Ruins of the Antonine Baths, in ‘Views of Rome’
Giovanni Battista Piranesi (Venice 1720 – Rome 1778)
No artist has been able to represent the manifold settings of Rome’s major ancient and modern monuments better than Piranesi, who does so with the unifying vision of a specific interpretation of space. The ruins, modern villas and urban views are integrated with changing scenes of the real city, creating a report that is also a perfect souvenir. The protagonists of this view are the remains of the Forum of Nerva, the so-called Colonnacce of the Temple of Minerva, which even today, at the Imperial Forums, support a fascia with a bas-relief frieze and statue of the goddess. The structure stands like a mysterious wreckage, half submersed by the waned grandeur that has now become home to craftsmen.
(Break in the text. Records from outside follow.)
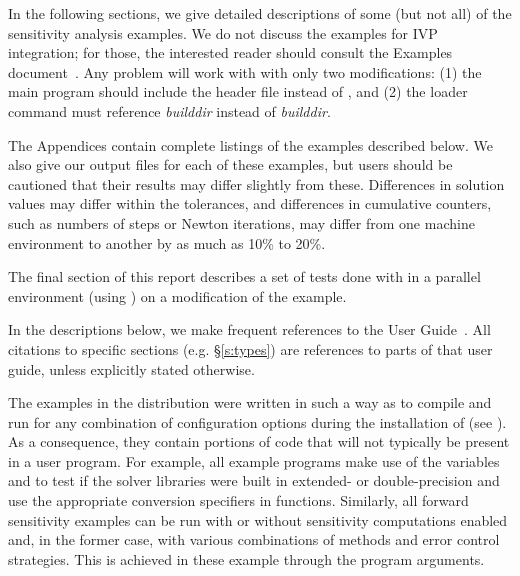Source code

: 
\vspace{0.2in}\noindent
In the following sections, we give detailed descriptions of some (but
not all) of the sensitivity analysis examples. We do not discuss the 
examples for IVP integration; for those, the interested reader should consult
the {\cvode} Examples document~\cite{cvode_ex}. Any {\cvode} problem
will work with {\cvodes} with only two modifications: (1) the main program
should include the header file  instead of , and
(2) the loader command must reference
{\em builddir} instead of
{\em builddir}.

The Appendices contain complete listings
of the examples described below.  We also give our output files for
each of these examples, but users should be cautioned that their
results may differ slightly from these.  Differences in solution
values may differ within the tolerances, and differences in cumulative
counters, such as numbers of steps or Newton iterations, may differ
from one machine environment to another by as much as 10\% to 20\%.

The final section of this report describes a set of tests done with
{\cvodes} in a parallel environment (using {\nvecp}) on a modification of
the  example.

In the descriptions below, we make frequent references to the {\cvodes}
User Guide~\cite{cvodes_ug}.  All citations to specific sections
(e.g. \S\ref{s:types}) are references to parts of that user guide, unless
explicitly stated otherwise.

\vspace{0.2in}
The examples in the {\cvodes} distribution were written in such a way as
to compile and run for any combination of configuration options during
the installation of {\sundials} (see ). As a consequence,
they contain portions of code that will not typically be present in a
user program. For example, all example programs make use of the
variables  and 
to test if the solver libraries
were built in extended- or double-precision and use the appropriate conversion 
specifiers in  functions. Similarly, all forward sensitivity
examples can be run with or without sensitivity computations enabled and,
in the former case, with various combinations of methods and error control 
strategies. This is achieved in these example through the program arguments.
With skilful visual expedients, Piranesi turns it into a perfect theatrical backdrop that breaks through, on the right, into the narrow perspective of a street, an axis in the urban setting, later gutted by urban demolition and at the end of which, there is a glimpse of the Colosseum. It can be interpreted as the sublime representation of the decay of the ancient city among the modern shanty houses, workshops, brothels and verandas, the image reflects the meaning of the inextricable overlaying of ancient and mediaeval urban layers in their natural continuity. Piranesi is able not only to convey the poignant sense behind the ruins, but also the story dictated by the singular capacity to create an evocative atmosphere and a precise location, combining observation and archaeological studies with a boundless imagination.